Here's the (hypothetical) situation.
A university (let's call it University of Snarfulp) creates an open-source project (let's call it Razzor) and hosts it on Arbulforge.net (names changed to protect the innocent, haha).
The project is awesome and everyone loves it. It takes off and gains a large following, but then declines to the point that there are no source code checkins for 12 months and no forum posts for 9 months.
Then, a new administrator takes over and gathers interest, and the project takes off again with a new set of developers.
Ok, so here's where things start to get tricky.
All of the source code in the SVN repository have headers at the top that say:
Copyright (c) 2004, University of Snarfulp.
License: GPL (you get the gist)
When the project was booming the first time, the UoS (University of Snarfulp) project managers asked that everyone that submitted new code voluntarity attribute copyright to UoS "to protect it". Sounded fair enough at the time, I'm sure.
Then, when the project died, all suport from UoS died as well. They stopped adding new code, and didn't post to the email lists or the forum in well over 2 years. The project administrators (which were students at the UoS, and probably graduated by now) during the first boom do not respond to emails anymore, either.

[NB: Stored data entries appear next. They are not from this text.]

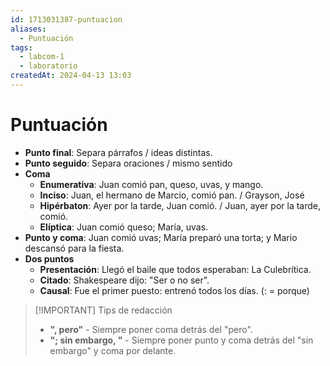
 ```yaml
---
id: 1713031387-puntuacion
aliases:
  - Puntuación
tags:
  - labcom-1
  - laboratorio
createdAt: 2024-04-13 13:03
---
```


# Puntuación

- **Punto final**: Separa párrafos / ideas distintas.
- **Punto seguido**: Separa oraciones / mismo sentido
- **Coma**
  - **Enumerativa**: Juan comió pan, queso, uvas, y mango.
  - **Inciso**: Juan, el hermano de Marcio, comió pan. / Grayson, José
  - **Hipérbaton**: Ayer por la tarde, Juan comió. / Juan, ayer por la tarde, comió.
  - **Elíptica**: Juan comió queso; María, uvas.
- **Punto y coma**: Juan comió uvas; María preparó una torta; y Mario descansó para la fiesta.
- **Dos puntos**
  - **Presentación**: Llegó el baile que todos esperaban: La Culebrítica.
  - **Citado**: Shakespeare dijo: "Ser o no ser".
  - **Causal**: Fue el primer puesto: entrenó todos los días. (: = porque)

> [!IMPORTANT] Tips de redacción
> - **", pero"** - Siempre poner coma detrás del "pero".
> - **"; sin embargo, "** - Siempre poner punto y coma detrás del "sin embargo" y coma por delante.
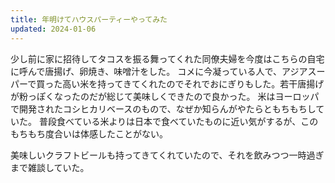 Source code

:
 ```yaml
---
title: 年明けてハウスパーティーやってみた
updated: 2024-01-06
---
```


少し前に家に招待してタコスを振る舞ってくれた同僚夫婦を今度はこちらの自宅に呼んで唐揚げ、卵焼き、味噌汁をした。
コメに今凝っている人で、アジアスーパーで買った高い米を持ってきてくれたのでそれでおにぎりもした。若干唐揚げが粉っぽくなったのだが総じて美味しくできたので良かった。
米はヨーロッパで開発されたコシヒカリベースのもので、なぜか知らんがやたらともちもちしていた。
普段食べている米よりは日本で食べていたものに近い気がするが、このもちもち度合いは体感したことがない。

美味しいクラフトビールも持ってきてくれていたので、それを飲みつつ一時過ぎまで雑談していた。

So....my question is -- The new set of developers are afraid that after all of their most recent work (after interest was renewed) will be taken over by the University of Snarfulp since they own the copyright.
As I understand it, the copyright holder (in this case, UoS) can at any later time change the license on the code from GPL to anything else (closed source??), correct?
The fact that UoS has the copyright for an open-source project that they no longer actively support has the current developers worried, and is hurting the project.
What can be done to remedy this situation? Any ideas?
I know this is a rather odd post -- if you've gotten this far, thanks for reading. Any help would be greatly appreciated.
you can't be a little bit pregnant. the gpl _is_ a copyright license and if the authors voluntarily released their work under it, the other copyright means exactly squat.
i'm not a lawyer, your mileage may vary, void in rhode island, etc.
AFAIK, yes...
The copyright holder has the right to redistribute the source in a closed source BUT look at this scenario:
A release source code of his application under GPL (copyright owner)
B obtains it
B changed the source code
A took the source code and redistribute it as proprietary software (copyright owner)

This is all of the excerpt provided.